Segundo Alckmin, a decisão marca um passo importante na reação do governo às taxas de 50% impostas a produtos brasileiros. Agora, cabe ao presidente Lula (PT) decidir como e quando o processo na OMC começará oficialmente.
“Aprovado pelo conselho de ministros da Camex, agora o presidente Lula vai decidir como fazê-lo e quando fazê-lo”, declarou o vice.
Em coletiva de imprensa, Alckmin também comentou os desdobramentos da medida e as articulações em curso contra as tarifas. Ele explicou que parte significativa dos produtos brasileiros afetados já foi excluída das novas taxações, mas que ainda há cerca de 35% da pauta exportadora sob risco.

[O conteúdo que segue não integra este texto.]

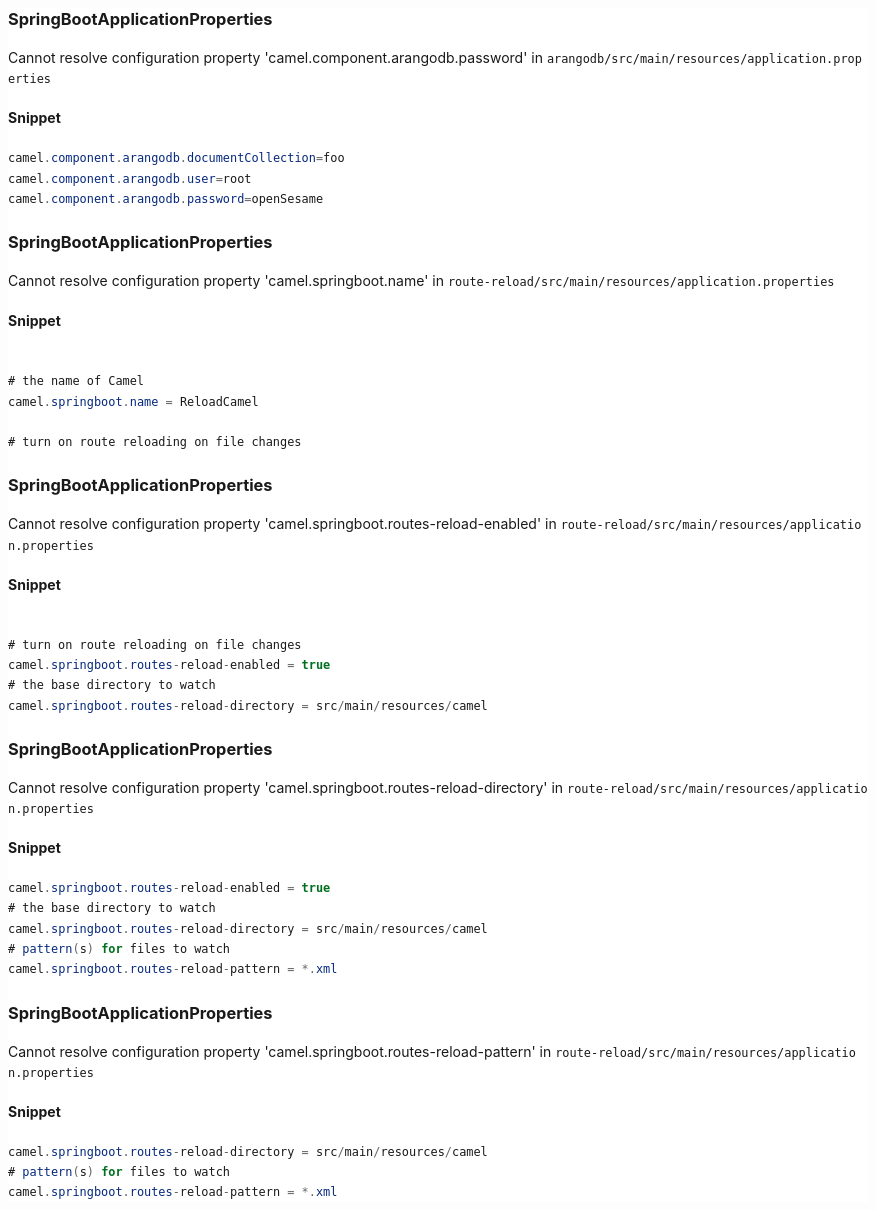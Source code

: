 ### SpringBootApplicationProperties
Cannot resolve configuration property 'camel.component.arangodb.password'
in `arangodb/src/main/resources/application.properties`
#### Snippet
```java
camel.component.arangodb.documentCollection=foo
camel.component.arangodb.user=root
camel.component.arangodb.password=openSesame


```

### SpringBootApplicationProperties
Cannot resolve configuration property 'camel.springboot.name'
in `route-reload/src/main/resources/application.properties`
#### Snippet
```java

# the name of Camel
camel.springboot.name = ReloadCamel

# turn on route reloading on file changes
```

### SpringBootApplicationProperties
Cannot resolve configuration property 'camel.springboot.routes-reload-enabled'
in `route-reload/src/main/resources/application.properties`
#### Snippet
```java

# turn on route reloading on file changes
camel.springboot.routes-reload-enabled = true
# the base directory to watch
camel.springboot.routes-reload-directory = src/main/resources/camel
```

### SpringBootApplicationProperties
Cannot resolve configuration property 'camel.springboot.routes-reload-directory'
in `route-reload/src/main/resources/application.properties`
#### Snippet
```java
camel.springboot.routes-reload-enabled = true
# the base directory to watch
camel.springboot.routes-reload-directory = src/main/resources/camel
# pattern(s) for files to watch
camel.springboot.routes-reload-pattern = *.xml
```

### SpringBootApplicationProperties
Cannot resolve configuration property 'camel.springboot.routes-reload-pattern'
in `route-reload/src/main/resources/application.properties`
#### Snippet
```java
camel.springboot.routes-reload-directory = src/main/resources/camel
# pattern(s) for files to watch
camel.springboot.routes-reload-pattern = *.xml


```
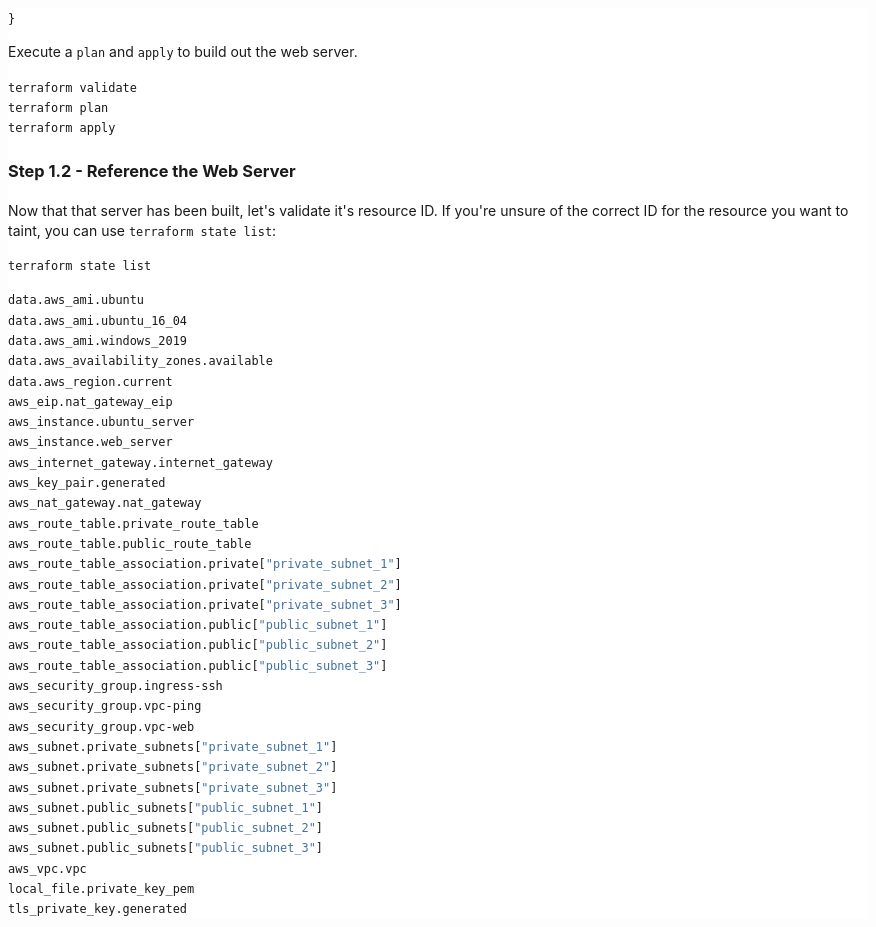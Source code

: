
 ```hcl
}
```

Execute a `plan` and `apply` to build out the web server.

```shell
terraform validate
terraform plan
terraform apply
```

### Step 1.2 - Reference the Web Server

Now that that server has been built, let's validate it's resource ID. If you're unsure of the correct ID for the resource you want to taint, you can use `terraform state list`:

```bash
terraform state list
```

```bash
data.aws_ami.ubuntu
data.aws_ami.ubuntu_16_04
data.aws_ami.windows_2019
data.aws_availability_zones.available
data.aws_region.current
aws_eip.nat_gateway_eip
aws_instance.ubuntu_server
aws_instance.web_server
aws_internet_gateway.internet_gateway
aws_key_pair.generated
aws_nat_gateway.nat_gateway
aws_route_table.private_route_table
aws_route_table.public_route_table
aws_route_table_association.private["private_subnet_1"]
aws_route_table_association.private["private_subnet_2"]
aws_route_table_association.private["private_subnet_3"]
aws_route_table_association.public["public_subnet_1"]
aws_route_table_association.public["public_subnet_2"]
aws_route_table_association.public["public_subnet_3"]
aws_security_group.ingress-ssh
aws_security_group.vpc-ping
aws_security_group.vpc-web
aws_subnet.private_subnets["private_subnet_1"]
aws_subnet.private_subnets["private_subnet_2"]
aws_subnet.private_subnets["private_subnet_3"]
aws_subnet.public_subnets["public_subnet_1"]
aws_subnet.public_subnets["public_subnet_2"]
aws_subnet.public_subnets["public_subnet_3"]
aws_vpc.vpc
local_file.private_key_pem
tls_private_key.generated
```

No plano de contingência, a ser anunciado pelo presidente Lula, o governo prepara medidas de incentivo às exportações, como o Acredita Exportação, programa que devolve 3% do valor exportado a micro e pequenas empresas. Alckmin sinalizou que a resposta brasileira poderá incluir compras governamentais como instrumento de estímulo à produção nacional.
“Podem ser previstas compras governamentais. Não há uma única proposta, há várias medidas que devem ser concluídas e, então, anunciadas”, afirmou o vice-presidente.